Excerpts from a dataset

┏━━

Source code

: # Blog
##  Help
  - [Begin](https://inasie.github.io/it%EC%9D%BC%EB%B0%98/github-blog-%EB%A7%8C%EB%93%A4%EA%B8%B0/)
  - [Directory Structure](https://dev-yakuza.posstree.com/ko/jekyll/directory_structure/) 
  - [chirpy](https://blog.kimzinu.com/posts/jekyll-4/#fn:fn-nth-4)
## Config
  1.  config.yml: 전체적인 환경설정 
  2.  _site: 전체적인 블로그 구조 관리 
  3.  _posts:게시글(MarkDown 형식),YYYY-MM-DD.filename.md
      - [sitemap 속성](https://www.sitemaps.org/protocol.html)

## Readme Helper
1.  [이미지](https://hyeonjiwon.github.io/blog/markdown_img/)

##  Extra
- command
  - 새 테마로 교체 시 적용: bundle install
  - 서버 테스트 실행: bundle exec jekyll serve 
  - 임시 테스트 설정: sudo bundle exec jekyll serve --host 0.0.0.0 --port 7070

┗━━
┏━━

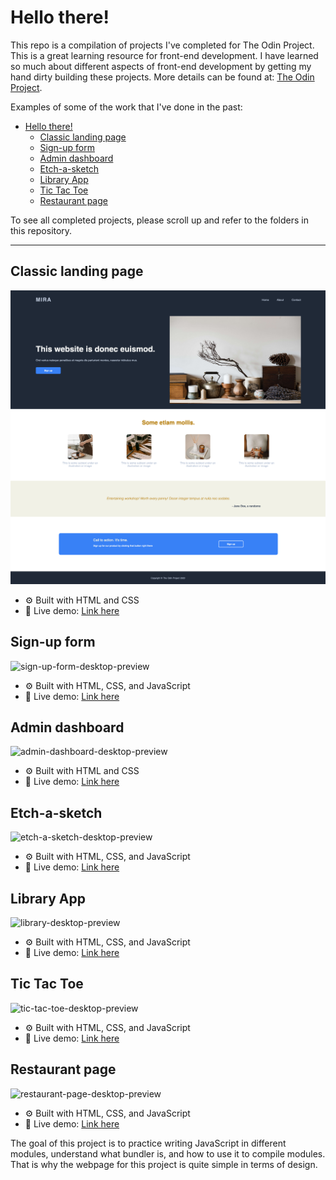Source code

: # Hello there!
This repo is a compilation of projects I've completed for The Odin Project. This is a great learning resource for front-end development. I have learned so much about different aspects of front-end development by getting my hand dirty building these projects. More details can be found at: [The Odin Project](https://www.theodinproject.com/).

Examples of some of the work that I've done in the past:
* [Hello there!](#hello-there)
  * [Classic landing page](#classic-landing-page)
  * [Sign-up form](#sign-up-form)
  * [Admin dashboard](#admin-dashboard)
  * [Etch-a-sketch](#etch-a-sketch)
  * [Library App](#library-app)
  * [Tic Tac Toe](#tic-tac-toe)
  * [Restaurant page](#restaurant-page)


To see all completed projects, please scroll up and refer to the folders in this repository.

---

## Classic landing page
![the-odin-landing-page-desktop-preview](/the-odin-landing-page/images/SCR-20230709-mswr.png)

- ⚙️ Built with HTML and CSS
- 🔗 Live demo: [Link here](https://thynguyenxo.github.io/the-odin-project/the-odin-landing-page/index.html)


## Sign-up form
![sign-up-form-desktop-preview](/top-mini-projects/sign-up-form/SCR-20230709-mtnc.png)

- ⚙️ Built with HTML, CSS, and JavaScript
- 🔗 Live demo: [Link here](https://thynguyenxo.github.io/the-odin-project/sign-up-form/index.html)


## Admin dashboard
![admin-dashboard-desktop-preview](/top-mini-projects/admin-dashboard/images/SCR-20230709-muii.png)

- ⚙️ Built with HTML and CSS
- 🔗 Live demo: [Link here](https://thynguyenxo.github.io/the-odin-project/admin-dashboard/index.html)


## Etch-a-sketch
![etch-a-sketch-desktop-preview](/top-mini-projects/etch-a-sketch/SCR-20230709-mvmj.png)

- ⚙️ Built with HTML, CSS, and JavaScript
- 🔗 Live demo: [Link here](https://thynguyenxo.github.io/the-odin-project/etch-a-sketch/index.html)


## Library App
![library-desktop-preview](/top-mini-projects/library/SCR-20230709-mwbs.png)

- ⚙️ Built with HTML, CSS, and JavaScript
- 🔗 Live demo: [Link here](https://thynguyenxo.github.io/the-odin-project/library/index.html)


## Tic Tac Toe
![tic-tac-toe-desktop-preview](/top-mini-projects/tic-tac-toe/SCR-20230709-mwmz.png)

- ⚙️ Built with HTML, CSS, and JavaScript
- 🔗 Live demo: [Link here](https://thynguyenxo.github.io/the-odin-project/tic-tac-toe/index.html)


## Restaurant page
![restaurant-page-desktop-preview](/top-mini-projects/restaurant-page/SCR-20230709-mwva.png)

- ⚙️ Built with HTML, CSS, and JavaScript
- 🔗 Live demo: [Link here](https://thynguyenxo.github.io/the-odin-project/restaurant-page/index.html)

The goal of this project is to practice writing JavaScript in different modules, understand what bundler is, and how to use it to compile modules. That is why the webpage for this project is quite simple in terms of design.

┗━━

Each line of the entries above that contains "images" must be copied into the answer.

![the-odin-landing-page-desktop-preview](/the-odin-landing-page/images/SCR-20230709-mswr.png)
![admin-dashboard-desktop-preview](/top-mini-projects/admin-dashboard/images/SCR-20230709-muii.png)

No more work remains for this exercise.